India is home to 25% of all tuberculosis cases and the second highest number of multidrug resistant cases worldwide. However, little is known about the genetic diversity and resistance determinants of Indian Mycobacterium tuberculosis, particularly for the primary lineages found in India, lineages 1 and 3.
Methods.
We whole genome sequenced 223 randomly selected M. tuberculosis strains from 196 patients within the Tiruvallur and Madurai districts of Tamil Nadu in Southern India.

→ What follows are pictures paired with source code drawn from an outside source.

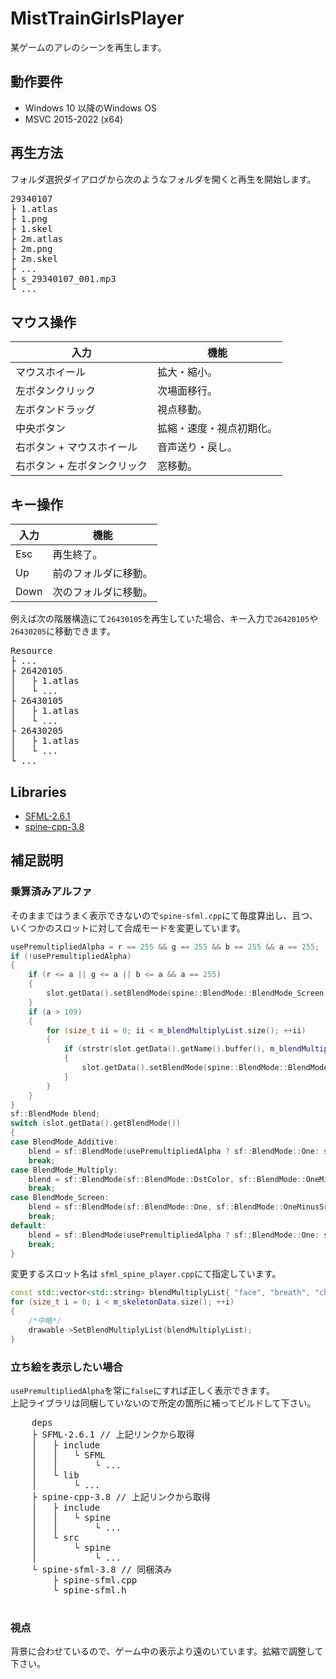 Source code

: # MistTrainGirlsPlayer
某ゲームのアレのシーンを再生します。
## 動作要件
- Windows 10 以降のWindows OS
- MSVC 2015-2022 (x64)
## 再生方法
フォルダ選択ダイアログから次のようなフォルダを開くと再生を開始します。
<pre>
29340107
├ 1.atlas
├ 1.png
├ 1.skel
├ 2m.atlas
├ 2m.png
├ 2m.skel
├ ...
├ s_29340107_001.mp3
└ ...
</pre>
## マウス操作
| 入力  | 機能  |
| --- | --- |
| マウスホイール | 拡大・縮小。 |
| 左ボタンクリック | 次場面移行。 |
| 左ボタンドラッグ | 視点移動。 |
| 中央ボタン | 拡縮・速度・視点初期化。 |
| 右ボタン + マウスホイール | 音声送り・戻し。 |
| 右ボタン + 左ボタンクリック | 窓移動。 |
## キー操作
| 入力  | 機能  |
| --- | --- |
| Esc | 再生終了。 |
| Up | 前のフォルダに移動。 |
| Down | 次のフォルダに移動。 |

例えば次の階層構造にて`26430105`を再生していた場合、キー入力で`26420105`や`26430205`に移動できます。
<pre>
Resource
├ ...
├ 26420105
│   ├ 1.atlas
│   └ ...
├ 26430105
│   ├ 1.atlas
│   └ ...
├ 26430205
│   ├ 1.atlas
│   └ ...
└ ...
</pre>
## Libraries
- [SFML-2.6.1](https://www.sfml-dev.org/download/sfml/2.6.1/)
- [spine-cpp-3.8](https://github.com/EsotericSoftware/spine-runtimes/tree/3.8)
## 補足説明
### 乗算済みアルファ
そのままではうまく表示できないので`spine-sfml.cpp`にて毎度算出し、且つ、いくつかのスロットに対して合成モードを変更しています。
```cpp
usePremultipliedAlpha = r == 255 && g == 255 && b == 255 && a == 255;
if (!usePremultipliedAlpha)
{
	if (r <= a || g <= a || b <= a && a == 255)
	{
		slot.getData().setBlendMode(spine::BlendMode::BlendMode_Screen);
	}
	if (a > 109)
	{
		for (size_t ii = 0; ii < m_blendMultiplyList.size(); ++ii)
		{
			if (strstr(slot.getData().getName().buffer(), m_blendMultiplyList.at(ii).c_str()))
			{
				slot.getData().setBlendMode(spine::BlendMode::BlendMode_Multiply);
			}
		}
	}
}
sf::BlendMode blend;
switch (slot.getData().getBlendMode())
{
case BlendMode_Additive:
    blend = sf::BlendMode(usePremultipliedAlpha ? sf::BlendMode::One: sf::BlendMode::SrcAlpha, sf::BlendMode::One);
    break;
case BlendMode_Multiply:
    blend = sf::BlendMode(sf::BlendMode::DstColor, sf::BlendMode::OneMinusSrcAlpha);
    break;
case BlendMode_Screen:
    blend = sf::BlendMode(sf::BlendMode::One, sf::BlendMode::OneMinusSrcColor);
    break;
default:
    blend = sf::BlendMode(usePremultipliedAlpha ? sf::BlendMode::One: sf::BlendMode::SrcAlpha, sf::BlendMode::OneMinusSrcAlpha);
    break;
}
```
変更するスロット名は `sfml_spine_player.cpp`にて指定しています。
```cpp
const std::vector<std::string> blendMultiplyList{ "face", "breath", "cheek" };
for (size_t i = 0; i < m_skeletonData.size(); ++i)
{
	/*中略*/
	drawable->SetBlendMultiplyList(blendMultiplyList);
}
```
### 立ち絵を表示したい場合
  `usePremultipliedAlpha`を常に`false`にすれば正しく表示できます。  
  上記ライブラリは同梱していないので所定の箇所に補ってビルドして下さい。
  <pre>
    deps
    ├ SFML-2.6.1 // 上記リンクから取得
    │   ├ include
    │   │   └ SFML
    │   │       └ ...
    │   └ lib
    │       └ ...
    ├ spine-cpp-3.8 // 上記リンクから取得
    │   ├ include
    │   │   └ spine
    │   │       └ ...
    │   └ src
    │       └ spine
    │           └ ...
    └ spine-sfml-3.8 // 同梱済み
        ├ spine-sfml.cpp
        └ spine-sfml.h
  </pre>
### 視点
背景に合わせているので、ゲーム中の表示より遠のいています。拡縮で調整して下さい。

Using comparative genomics, we examined genetic diversity, transmission patterns, and evolution of resistance.
Results.
Genomic analyses revealed (1) prevalence of strains from lineages 1 and 3, (2) recent transmission of strains among patients from the same treatment centers, (3) emergence of drug resistance within patients over time, (4) resistance gained in an order typical of strains from different lineages and geographies, (5) underperformance of known resistance-conferring mutations to explain phenotypic resistance in Indian strains relative to studies focused on other geographies, and (6) the possibility that resistance arose through mutations not previously implicated in resistance, or through infections with multiple strains that confound genotype-based prediction of resistance.
Conclusions.
In addition to substantially expanding the genomic perspectives of lineages 1 and 3, sequencing and analysis of M. tuberculosis whole genomes from Southern India highlight challenges of infection control and rapid diagnosis of resistant tuberculosis using current technologies. Further studies are needed to fully explore the complement of diversity and resistance determinants within endemic M. tuberculosis populations.